▶ DATA TO EXAMINE:

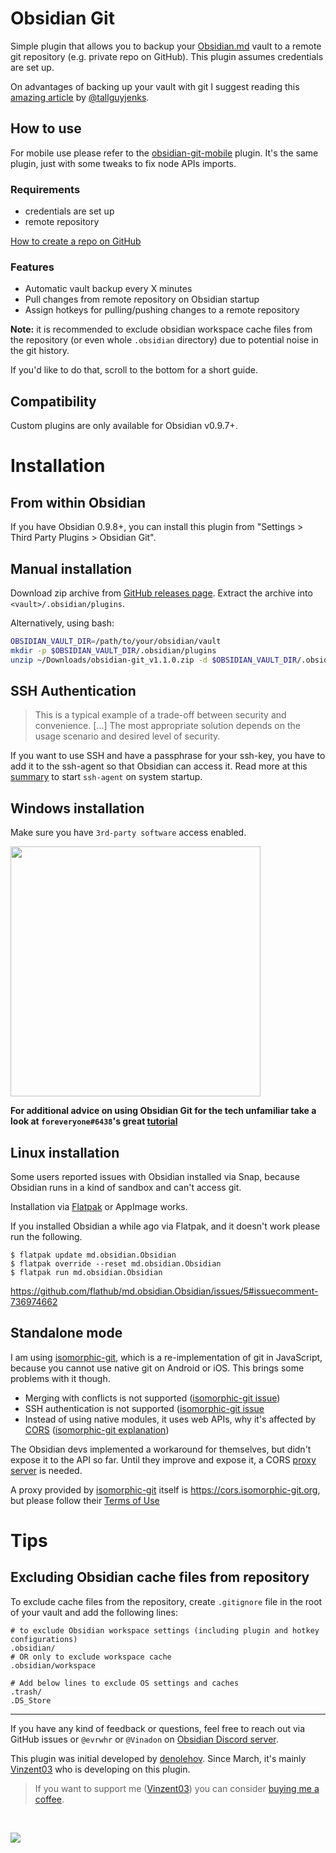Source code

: # Obsidian Git
Simple plugin that allows you to backup your [Obsidian.md](https://obsidian.md) vault to a remote git repository (e.g. private repo on GitHub).
This plugin assumes credentials are set up.

On advantages of backing up your vault with git I suggest reading this [amazing article](https://medium.com/analytics-vidhya/how-i-put-my-mind-under-version-control-24caea37b8a5) by [@tallguyjenks](https://github.com/tallguyjenks).

## How to use

For mobile use please refer to the [obsidian-git-mobile](https://github.com/Vinzent03/obsidian-git-mobile) plugin. It's the same plugin, just with some tweaks to fix node APIs imports.

### Requirements
- credentials are set up
- remote repository

[How to create a repo on GitHub](https://docs.github.com/en/github/getting-started-with-github/create-a-repo)

### Features

- Automatic vault backup every X minutes
- Pull changes from remote repository on Obsidian startup
- Assign hotkeys for pulling/pushing changes to a remote repository

**Note:** it is recommended to exclude obsidian workspace cache files from the repository 
(or even whole `.obsidian` directory) due to potential noise in the git history.

If you'd like to do that, scroll to the bottom for a short guide.

## Compatibility
Custom plugins are only available for Obsidian v0.9.7+.

# Installation
## From within Obsidian
If you have Obsidian 0.9.8+, you can install this plugin from "Settings > Third Party Plugins > Obsidian Git".

## Manual installation
Download zip archive from [GitHub releases page](https://github.com/denolehov/obsidian-git/releases).
Extract the archive into `<vault>/.obsidian/plugins`.

Alternatively, using bash:
```bash
OBSIDIAN_VAULT_DIR=/path/to/your/obsidian/vault
mkdir -p $OBSIDIAN_VAULT_DIR/.obsidian/plugins
unzip ~/Downloads/obsidian-git_v1.1.0.zip -d $OBSIDIAN_VAULT_DIR/.obsidian/plugins
```

## SSH Authentication
> This is a typical example of a trade-off between security and convenience. [...] The most appropriate solution depends on the usage scenario and desired level of security.

If you want to use SSH and have a passphrase for your ssh-key, you have to add it to the ssh-agent so that Obsidian can access it. Read more at this [summary](https://unix.stackexchange.com/questions/90853/how-can-i-run-ssh-add-automatically-without-a-password-prompt/90869#90869) to start `ssh-agent` on system startup.

## Windows installation
Make sure you have `3rd-party software` access enabled.

<img
    src = https://raw.githubusercontent.com/denolehov/obsidian-git/master/windows-installation.png
    width = 400>

**For additional advice on using Obsidian Git for the tech unfamiliar take a look at `foreveryone#6438`'s great [tutorial](https://github.com/gitobsidiantutorial/obsidian-git-tut-windows/blob/main/README.md)**

## Linux installation
Some users reported issues with Obsidian installed via Snap, because Obsidian runs in a kind of sandbox and can't access git.

Installation via [Flatpak](https://flathub.org/apps/details/md.obsidian.Obsidian) or AppImage works.

If you installed Obsidian a while ago via Flatpak, and it doesn't work please run the following.

```
$ flatpak update md.obsidian.Obsidian
$ flatpak override --reset md.obsidian.Obsidian
$ flatpak run md.obsidian.Obsidian
```
https://github.com/flathub/md.obsidian.Obsidian/issues/5#issuecomment-736974662

## Standalone mode

I am using [isomorphic-git](https://isomorphic-git.org/), which is a re-implementation of git in JavaScript, because you cannot use native git on Android or iOS. This brings some problems with it though.
- Merging with conflicts is not supported ([isomorphic-git issue](https://github.com/isomorphic-git/isomorphic-git/issues/325))
- SSH authentication is not supported ([isomorphic-git issue](https://github.com/isomorphic-git/isomorphic-git/issues/231)
- Instead of using native modules, it uses web APIs, why it's affected by [CORS](https://developer.mozilla.org/de/docs/Web/HTTP/CORS) ([isomorphic-git explanation](https://github.com/isomorphic-git/isomorphic-git#cors-support))

The Obsidian devs implemented a workaround for themselves, but didn't expose it to the API so far. Until they improve and expose it, a CORS [proxy server](https://en.wikipedia.org/wiki/Proxy_server) is needed. 

A proxy provided by [isomorphic-git](https://github.com/isomorphic-git/isomorphic-git#cors-support) itself is https://cors.isomorphic-git.org, but please follow their [Terms of Use](https://cors.isomorphic-git.org)


# Tips
## Excluding Obsidian cache files from repository
To exclude cache files from the repository, create `.gitignore` file in the root of your vault and add the following lines:
```
# to exclude Obsidian workspace settings (including plugin and hotkey configurations)
.obsidian/  
# OR only to exclude workspace cache
.obsidian/workspace 

# Add below lines to exclude OS settings and caches
.trash/
.DS_Store
```
---

If you have any kind of feedback or questions, feel free to reach out via GitHub issues or `@evrwhr` or `@Vinadon` on [Obsidian Discord server](https://discord.com/invite/veuWUTm).

This plugin was initial developed by [denolehov](https://github.com/denolehov). Since March, it's mainly [Vinzent03](https://github.com/Vinzent03) who is developing on this plugin.

> If you want to support me ([Vinzent03](https://github.com/Vinzent03)) you can consider [buying me a coffee](https://www.buymeacoffee.com/Vinzent03).

<br>

<a href="https://www.buymeacoffee.com/Vinzent03"><img src="https://img.buymeacoffee.com/button-api/?text=Buy me a coffee&emoji=&slug=Vinzent03&button_colour=5F7FFF&font_colour=ffffff&font_family=Inter&outline_colour=000000&coffee_colour=FFDD00"></a>
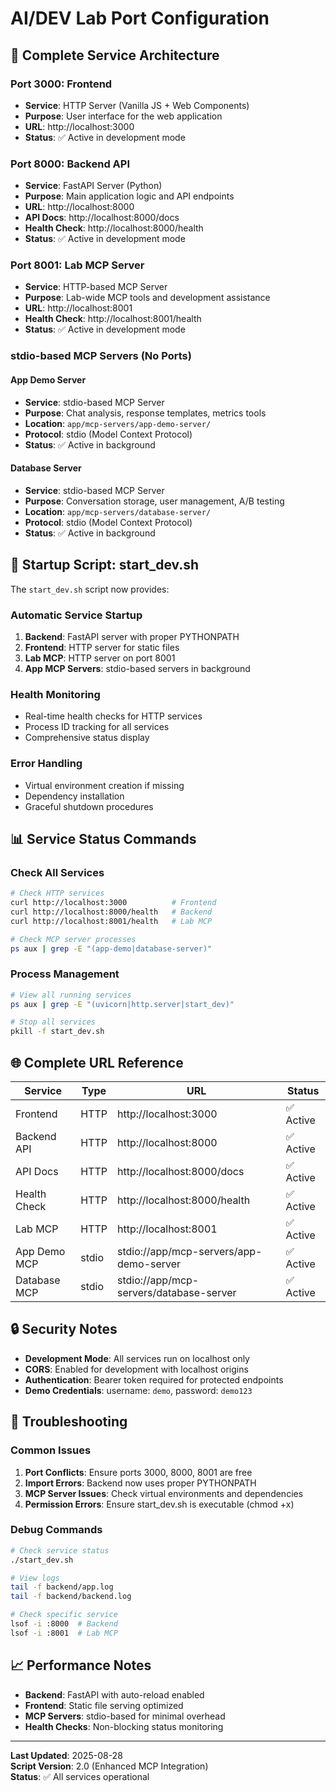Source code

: # AI/DEV Lab Port Configuration

## 🚀 **Complete Service Architecture**

### **Port 3000: Frontend**
- **Service**: HTTP Server (Vanilla JS + Web Components)
- **Purpose**: User interface for the web application
- **URL**: http://localhost:3000
- **Status**: ✅ Active in development mode

### **Port 8000: Backend API**
- **Service**: FastAPI Server (Python)
- **Purpose**: Main application logic and API endpoints
- **URL**: http://localhost:8000
- **API Docs**: http://localhost:8000/docs
- **Health Check**: http://localhost:8000/health
- **Status**: ✅ Active in development mode

### **Port 8001: Lab MCP Server**
- **Service**: HTTP-based MCP Server
- **Purpose**: Lab-wide MCP tools and development assistance
- **URL**: http://localhost:8001
- **Health Check**: http://localhost:8001/health
- **Status**: ✅ Active in development mode

### **stdio-based MCP Servers (No Ports)**

#### **App Demo Server**
- **Service**: stdio-based MCP Server
- **Purpose**: Chat analysis, response templates, metrics tools
- **Location**: `app/mcp-servers/app-demo-server/`
- **Protocol**: stdio (Model Context Protocol)
- **Status**: ✅ Active in background

#### **Database Server**
- **Service**: stdio-based MCP Server
- **Purpose**: Conversation storage, user management, A/B testing
- **Location**: `app/mcp-servers/database-server/`
- **Protocol**: stdio (Model Context Protocol)
- **Status**: ✅ Active in background

## 🔧 **Startup Script: start_dev.sh**

The `start_dev.sh` script now provides:

### **Automatic Service Startup**
1. **Backend**: FastAPI server with proper PYTHONPATH
2. **Frontend**: HTTP server for static files
3. **Lab MCP**: HTTP server on port 8001
4. **App MCP Servers**: stdio-based servers in background

### **Health Monitoring**
- Real-time health checks for HTTP services
- Process ID tracking for all services
- Comprehensive status display

### **Error Handling**
- Virtual environment creation if missing
- Dependency installation
- Graceful shutdown procedures

## 📊 **Service Status Commands**

### **Check All Services**
```bash
# Check HTTP services
curl http://localhost:3000          # Frontend
curl http://localhost:8000/health   # Backend
curl http://localhost:8001/health   # Lab MCP

# Check MCP server processes
ps aux | grep -E "(app-demo|database-server)"
```

### **Process Management**
```bash
# View all running services
ps aux | grep -E "(uvicorn|http.server|start_dev)"

# Stop all services
pkill -f start_dev.sh
```

## 🌐 **Complete URL Reference**

| Service | Type | URL | Status |
|---------|------|-----|---------|
| Frontend | HTTP | http://localhost:3000 | ✅ Active |
| Backend API | HTTP | http://localhost:8000 | ✅ Active |
| API Docs | HTTP | http://localhost:8000/docs | ✅ Active |
| Health Check | HTTP | http://localhost:8000/health | ✅ Active |
| Lab MCP | HTTP | http://localhost:8001 | ✅ Active |
| App Demo MCP | stdio | stdio://app/mcp-servers/app-demo-server | ✅ Active |
| Database MCP | stdio | stdio://app/mcp-servers/database-server | ✅ Active |

## 🔒 **Security Notes**

- **Development Mode**: All services run on localhost only
- **CORS**: Enabled for development with localhost origins
- **Authentication**: Bearer token required for protected endpoints
- **Demo Credentials**: username: `demo`, password: `demo123`

## 🚨 **Troubleshooting**

### **Common Issues**

1. **Port Conflicts**: Ensure ports 3000, 8000, 8001 are free
2. **Import Errors**: Backend now uses proper PYTHONPATH
3. **MCP Server Issues**: Check virtual environments and dependencies
4. **Permission Errors**: Ensure start_dev.sh is executable (chmod +x)

### **Debug Commands**

```bash
# Check service status
./start_dev.sh

# View logs
tail -f backend/app.log
tail -f backend/backend.log

# Check specific service
lsof -i :8000  # Backend
lsof -i :8001  # Lab MCP
```

## 📈 **Performance Notes**

- **Backend**: FastAPI with auto-reload enabled
- **Frontend**: Static file serving optimized
- **MCP Servers**: stdio-based for minimal overhead
- **Health Checks**: Non-blocking status monitoring

---

**Last Updated**: 2025-08-28  
**Script Version**: 2.0 (Enhanced MCP Integration)  
**Status**: ✅ All services operational
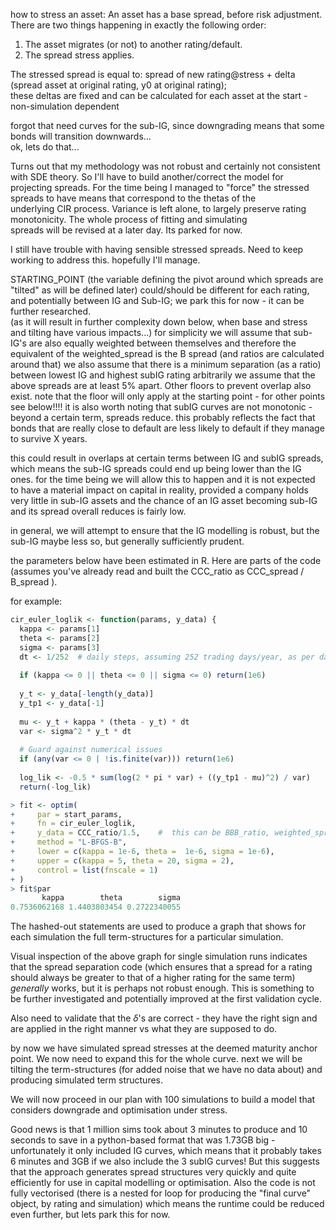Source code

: 
how to stress an asset: An asset has a base spread, before risk adjustment. There are two things happening in exactly the following order: 
 1. The asset migrates (or not) to another rating/default. 
 2. The spread stress applies. 

 The stressed spread is equal to: spread of new rating@stress + delta (spread asset at original rating, y0 at original rating);  
 these deltas are fixed and can be calculated for each asset at the start - non-simulation dependent  

 forgot that need curves for the sub-IG, since downgrading means that some bonds will transition downwards...  
 ok, lets do that...

 Turns out that my methodology was not robust and certainly not consistent with SDE theory. So I'll have to build another/correct the model for  
 projecting spreads. For the time being I managed to "force" the stressed spreads to have means that correspond to the thetas of the  
 underlying CIR process. Variance is left alone, to largely preserve rating monotonicity. The whole process of fitting and simulating  
 spreads will be revised at a later day. Its parked for now. 

 I still have trouble with having sensible stressed spreads. Need to keep working to address this. hopefully I'll manage. 



 STARTING_POINT (the variable defining the pivot around which spreads are "tilted" as will be defined later) could/should be different for each rating, and potentially between IG and Sub-IG; we park this for now - it can be further researched.  
 (as it will result in further complexity down below, when base and stress and tilting have various impacts...)
 for simplicity we will assume that sub-IG's are also equally weighted between themselves and therefore the 
 equivalent of the weighted_spread is the B spread (and ratios are calculated around that)
 we also assume that there is a minimum separation (as a ratio) between lowest IG and highest subIG rating 
 arbitrarily we assume that the above spreads are at least 5% apart. Other floors to prevent overlap also exist.
 note that the floor will only apply at the starting point - for other points see below!!!!
 it is also worth noting that subIG curves are not monotonic - beyond a certain term, spreads reduce. 
 this probably reflects the fact that bonds that are really close to default are less likely to default if they 
 manage to survive X years. 

 this  could result in overlaps at certain terms between IG and subIG spreads, which means the sub-IG spreads
 could end up being lower than the IG ones. for the time being we will allow this to happen and it is not expected
 to have a material impact on capital in reality, provided a company holds very little in sub-IG assets and the 
 chance of an IG asset becoming sub-IG and its spread overall reduces is fairly low. 
 
 in general, we will attempt to ensure that the IG modelling is robust, but the sub-IG maybe less so, but 
 generally sufficiently prudent.


  the parameters below have been estimated in R. Here are parts of the code (assumes you've already read and built the CCC_ratio as CCC_spread / B_spread ). 

for example: 
```r
cir_euler_loglik <- function(params, y_data) {
  kappa <- params[1]
  theta <- params[2]
  sigma <- params[3]
  dt <- 1/252  # daily steps, assuming 252 trading days/year, as per data source - modify as appropriate. 
  
  if (kappa <= 0 || theta <= 0 || sigma <= 0) return(1e6)
  
  y_t <- y_data[-length(y_data)]
  y_tp1 <- y_data[-1]
  
  mu <- y_t + kappa * (theta - y_t) * dt
  var <- sigma^2 * y_t * dt
  
  # Guard against numerical issues
  if (any(var <= 0 | !is.finite(var))) return(1e6)
  
  log_lik <- -0.5 * sum(log(2 * pi * var) + ((y_tp1 - mu)^2) / var)
  return(-log_lik)  

> fit <- optim(
+     par = start_params,
+     fn = cir_euler_loglik,
+     y_data = CCC_ratio/1.5,    #  this can be BBB_ratio, weighted_spread, etc; ensure the series has no NA values in it. 
+     method = "L-BFGS-B",
+     lower = c(kappa = 1e-6, theta =  1e-6, sigma = 1e-6),
+     upper = c(kappa = 5, theta = 20, sigma = 2),
+     control = list(fnscale = 1)
+ )
> fit$par
       kappa        theta        sigma 
0.7536062168 1.4403803454 0.2722340055 
```

The hashed-out statements are used to produce a graph that shows for each simulation the full term-structures for a particular simulation. 

Visual inspection of the above graph for single simulation runs indicates that the spread separation code (which ensures that a spread for a rating should always be greater to that of a higher rating for the same term) *generally* works, but it is perhaps not robust enough. This is something to be further investigated and potentially improved at the first validation cycle. 

Also need to validate that the $\delta$'s are correct - they have the right sign and are applied in the right manner vs what they are supposed to do. 

by now we have simulated spread stresses at the deemed maturity anchor point. We now need to expand this for the whole curve. 
next we will be tilting the term-structures (for added noise that we have no data about) and producing simulated term structures. 

We will now proceed in our plan with 100 simulations to build a model that considers downgrade and optimisation under stress.


Good news is that 1 million sims took about 3 minutes to produce and 10 seconds to save in a python-based format that was 1.73GB big - unfortunately it only included IG curves, which means that it probably takes 6 minutes and 3GB if we also include the 3 subIG curves! But this suggests that the approach generates spread structures very quickly and quite efficiently for use in capital modelling or optimisation. Also the code is not fully vectorised (there is a nested for loop for producing the "final curve" object, by rating and simulation) which means the runtime could be reduced even further, but lets park this for now. 
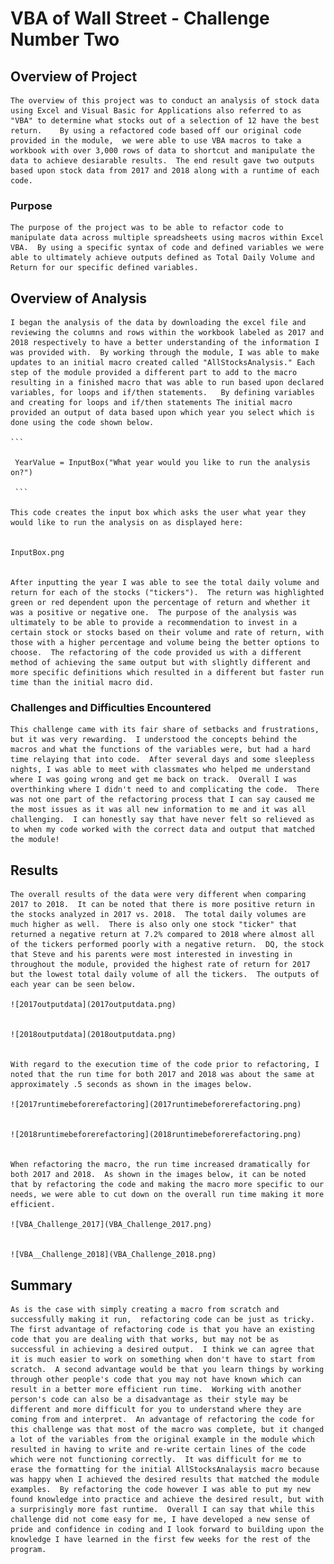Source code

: # VBA of Wall Street - Challenge Number Two 

## Overview of Project
    The overview of this project was to conduct an analysis of stock data using Excel and Visual Basic for Applications also referred to as "VBA" to determine what stocks out of a selection of 12 have the best return.    By using a refactored code based off our original code provided in the module,  we were able to use VBA macros to take a workbook with over 3,000 rows of data to shortcut and manipulate the data to achieve desiarable results.  The end result gave two outputs based upon stock data from 2017 and 2018 along with a runtime of each code.   

### Purpose
    The purpose of the project was to be able to refactor code to manipulate data across multiple spreadsheets using macros within Excel VBA.  By using a specific syntax of code and defined variables we were able to ultimately achieve outputs defined as Total Daily Volume and Return for our specific defined variables.  

## Overview of Analysis
    I began the analysis of the data by downloading the excel file and reviewing the columns and rows within the workbook labeled as 2017 and 2018 respectively to have a better understanding of the information I was provided with.  By working through the module, I was able to make updates to an initial macro created called "AllStocksAnalysis." Each step of the module provided a different part to add to the macro resulting in a finished macro that was able to run based upon declared variables, for loops and if/then statements.   By defining variables and creating for loops and if/then statements The initial macro provided an output of data based upon which year you select which is done using the code shown below.  

    ```

     YearValue = InputBox("What year would you like to run the analysis on?")

     ```

    This code creates the input box which asks the user what year they would like to run the analysis on as displayed here:


    InputBox.png
    

    After inputting the year I was able to see the total daily volume and return for each of the stocks ("tickers").  The return was highlighted green or red dependent upon the percentage of return and whether it was a positive or negative one.  The purpose of the analysis was ultimately to be able to provide a recommendation to invest in a certain stock or stocks based on their volume and rate of return, with those with a higher percentage and volume being the better options to choose.  The refactoring of the code provided us with a different method of achieving the same output but with slightly different and more specific definitions which resulted in a different but faster run time than the initial macro did.  

### Challenges and Difficulties Encountered
    This challenge came with its fair share of setbacks and frustrations, but it was very rewarding.  I understood the concepts behind the macros and what the functions of the variables were, but had a hard time relaying that into code.  After several days and some sleepless nights, I was able to meet with classmates who helped me understand where I was going wrong and get me back on track.  Overall I was overthinking where I didn't need to and complicating the code.  There was not one part of the refactoring process that I can say caused me the most issues as it was all new information to me and it was all challenging.  I can honestly say that have never felt so relieved as to when my code worked with the correct data and output that matched the module! 

## Results
    The overall results of the data were very different when comparing 2017 to 2018.  It can be noted that there is more positive return in the stocks analyzed in 2017 vs. 2018.  The total daily volumes are much higher as well.  There is also only one stock "ticker" that returned a negative return at 7.2% compared to 2018 where almost all of the tickers performed poorly with a negative return.  DQ, the stock that Steve and his parents were most interested in investing in throughout the module, provided the highest rate of return for 2017 but the lowest total daily volume of all the tickers.  The outputs of each year can be seen below.

    ![2017outputdata](2017outputdata.png) 
    

    ![2018outputdata](2018outputdata.png) 
    

    With regard to the execution time of the code prior to refactoring, I noted that the run time for both 2017 and 2018 was about the same at approximately .5 seconds as shown in the images below.

    ![2017runtimebeforerefactoring](2017runtimebeforerefactoring.png) 
    

    ![2018runtimebeforerefactoring](2018runtimebeforerefactoring.png) 
    

    When refactoring the macro, the run time increased dramatically for both 2017 and 2018.  As shown in the images below, it can be noted that by refactoring the code and making the macro more specific to our needs, we were able to cut down on the overall run time making it more efficient. 

    ![VBA_Challenge_2017](VBA_Challenge_2017.png) 
    

    ![VBA__Challenge_2018](VBA_Challenge_2018.png) 
    

## Summary
    As is the case with simply creating a macro from scratch and successfully making it run,  refactoring code can be just as tricky.  The first advantage of refactoring code is that you have an existing code that you are dealing with that works, but may not be as successful in achieving a desired output.  I think we can agree that it is much easier to work on something when don't have to start from scratch.  A second advantage would be that you learn things by working through other people's code that you may not have known which can result in a better more efficient run time.  Working with another person's code can also be a disadvantage as their style may be different and more difficult for you to understand where they are coming from and interpret.  An advantage of refactoring the code for this challenge was that most of the macro was complete, but it changed a lot of the variables from the original example in the module which resulted in having to write and re-write certain lines of the code which were not functioning correctly.  It was difficult for me to erase the formatting for the initial AllStocksAnalaysis macro because was happy when I achieved the desired results that matched the module examples.  By refactoring the code however I was able to put my new found knowledge into practice and achieve the desired result, but with a surprisingly more fast runtime.  Overall I can say that while this challenge did not come easy for me, I have developed a new sense of pride and confidence in coding and I look forward to building upon the knowledge I have learned in the first few weeks for the rest of the program.  
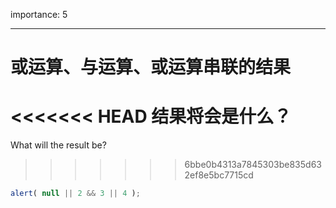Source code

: importance: 5

---

# 或运算、与运算、或运算串联的结果

<<<<<<< HEAD
结果将会是什么？
=======
What will the result be?
>>>>>>> 6bbe0b4313a7845303be835d632ef8e5bc7715cd

```js
alert( null || 2 && 3 || 4 );
```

▶ WHAT TO DO: Would you output, from the records above, exactly the run of lines that starts at the line containing "Download zip archive" and ends at the line containing "## SSH Authentication", and only that run?

▶ SOLUTION FOR THIS TASK:
Download zip archive from [GitHub releases page](https://github.com/denolehov/obsidian-git/releases).
Extract the archive into `<vault>/.obsidian/plugins`.

Alternatively, using bash:
```bash
OBSIDIAN_VAULT_DIR=/path/to/your/obsidian/vault
mkdir -p $OBSIDIAN_VAULT_DIR/.obsidian/plugins
unzip ~/Downloads/obsidian-git_v1.1.0.zip -d $OBSIDIAN_VAULT_DIR/.obsidian/plugins
```

## SSH Authentication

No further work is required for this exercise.